Est-ce que vous êtes vindicatif ?
PRÉVANNES.
Non pas pour moi, je n’ai pas de rancune, et je ne fais point de cas des colères conservées. Mais ce pauvre Henri, qui, avec ses vertiges, est le plus franc, le plus brave garçon... la bonne dupe !
LA COMTESSE.
Lui donnez-vous ce nom parce qu’il lui est arrivé... de se tromper ? C’est votre ami.
PRÉVANNES.
Oui, et c’est pour cela même que je serais capable, Dieu me pardonne !... Oui, et ensuite, je ne saurais dire... mais je déteste la fausseté, la perfidie, tout l’arsenal des armes féminines ; je sais bien qu’on peut s’en servir utilement, mais cela me répugne ; et c’est ce qui fait que, si je n’aimais pas votre cousine, je serais amoureux de vous.
LA COMTESSE.
Voulez-vous que je le lui dise ?
PRÉVANNES, à la fenêtre.
Si cela vous plaît.
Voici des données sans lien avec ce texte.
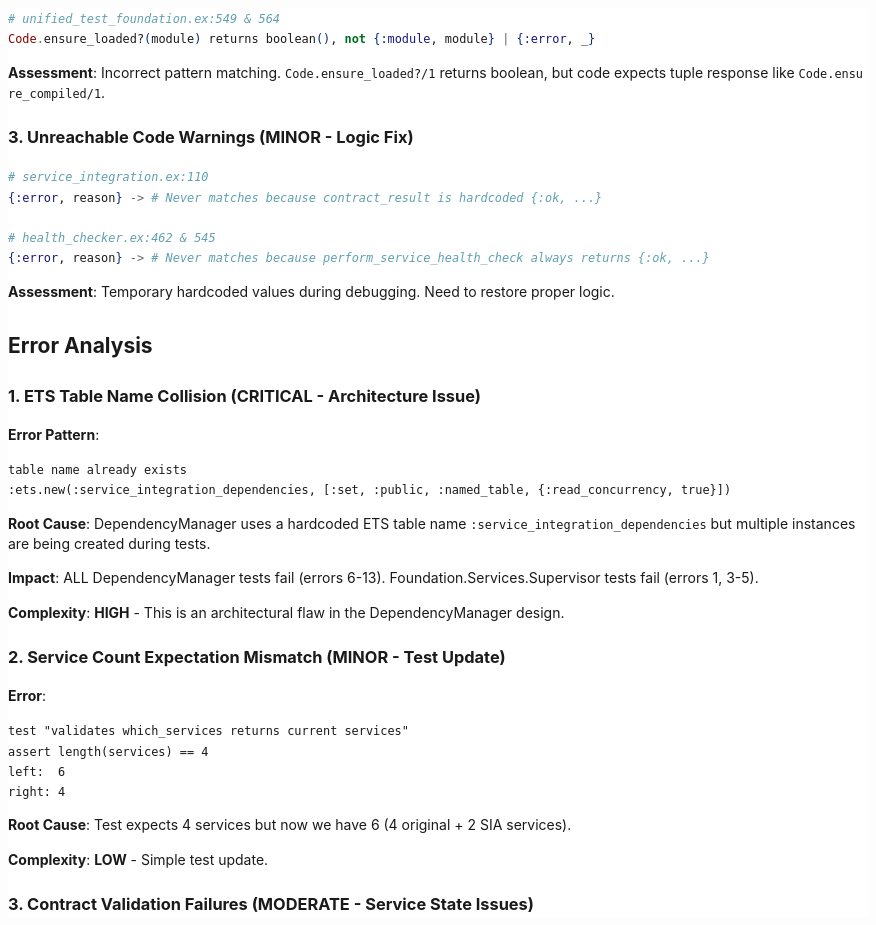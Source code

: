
 ```elixir
# unified_test_foundation.ex:549 & 564
Code.ensure_loaded?(module) returns boolean(), not {:module, module} | {:error, _}
```

**Assessment**: Incorrect pattern matching. `Code.ensure_loaded?/1` returns boolean, but code expects tuple response like `Code.ensure_compiled/1`.

### 3. Unreachable Code Warnings (MINOR - Logic Fix)

```elixir
# service_integration.ex:110
{:error, reason} -> # Never matches because contract_result is hardcoded {:ok, ...}

# health_checker.ex:462 & 545  
{:error, reason} -> # Never matches because perform_service_health_check always returns {:ok, ...}
```

**Assessment**: Temporary hardcoded values during debugging. Need to restore proper logic.

## Error Analysis

### 1. ETS Table Name Collision (CRITICAL - Architecture Issue)

**Error Pattern**:
```
table name already exists
:ets.new(:service_integration_dependencies, [:set, :public, :named_table, {:read_concurrency, true}])
```

**Root Cause**: DependencyManager uses a hardcoded ETS table name `:service_integration_dependencies` but multiple instances are being created during tests.

**Impact**: ALL DependencyManager tests fail (errors 6-13). Foundation.Services.Supervisor tests fail (errors 1, 3-5).

**Complexity**: **HIGH** - This is an architectural flaw in the DependencyManager design.

### 2. Service Count Expectation Mismatch (MINOR - Test Update)

**Error**:
```
test "validates which_services returns current services"
assert length(services) == 4
left:  6
right: 4
```

**Root Cause**: Test expects 4 services but now we have 6 (4 original + 2 SIA services).

**Complexity**: **LOW** - Simple test update.

### 3. Contract Validation Failures (MODERATE - Service State Issues)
Voici le baron lui-même, je le reconnais... Il traverse la cour bien lentement... Il revient sur ses pas... Entrera-t-il ? c’est à savoir.
LA COMTESSE.
Monsieur de Prévannes, le cœur me manque.
PRÉVANNES.
À quel propos ?
LA COMTESSE.
Je ne puis, non, je ne puis suivre le conseil que vous me donnez. Parler la première... oser dire... mais c’est lui avouer... songez donc !...
PRÉVANNES.
Je ne songe point... Parlez, madame ; osez, je suis là.
LA COMTESSE.
Quoi ! devant vous !
PRÉVANNES.
Eh ! oui, devant moi. Voyez, le grand mal !
LA COMTESSE.
Mais s’il hésite, s’il refuse ?
PRÉVANNES.
Eh bien ! madame, eh bien ! qu’en peut-il arriver ? Voyez-vous les Romains...
LA COMTESSE.
Mais taisez-vous donc, je l’entends.
PRÉVANNES.
Bon ! vous ne le connaissez pas. Il est bien homme à se présenter, comme cela, tout naturellement ! Il va longtemps rêver dans l’antichambre, il va frémir dans la salle à manger, et il se demandera, en traversant le salon, s’il ne ferait pas mieux de s’aller noyer.
LA COMTESSE.
Vous me faites rire malgré moi, comme Marguerite tout à l’heure. Ah ! vous êtes bien faits l’un pour l’autre !... mais je vous répète que le courage me manque.
PRÉVANNES.
Et je vous répète qu’il vous aime. Si je n’en étais pas convaincu, vous donnerais-je ce conseil que vous n’osez pas suivre ? vous le donnerais-je pour tout autre que Valbrun ? Vous dirais-je un mot ? Dieu m’en garde ! s’il s’agissait d’un mannequin à la mode ou seulement d’un homme ordinaire... mais il s’agit ici d’un entêté, et en même temps d’un irrésolu. Mais il vous aime... il serait bien bête ! Et vous l’aimez, vous êtes fiancés, vous êtes sa promise, comme on dit dans le pays.
LA COMTESSE.
Mais, je suis femme.
PRÉVANNES.
Il est honnête homme, je jurerais sur sa parole comme sur la mienne. Que craignez-vous ? Allons, Madame, un peu de courage, un peu de bonté, un peu de pitié, car vous n’avez seulement qu’à sourire !...
LA COMTESSE.
Vous croyez ? Mais si vous restez, vos plaisanteries vont lui faire peur.
PRÉVANNES.
Point du tout, je ne dirai rien, je vais regarder vos albums.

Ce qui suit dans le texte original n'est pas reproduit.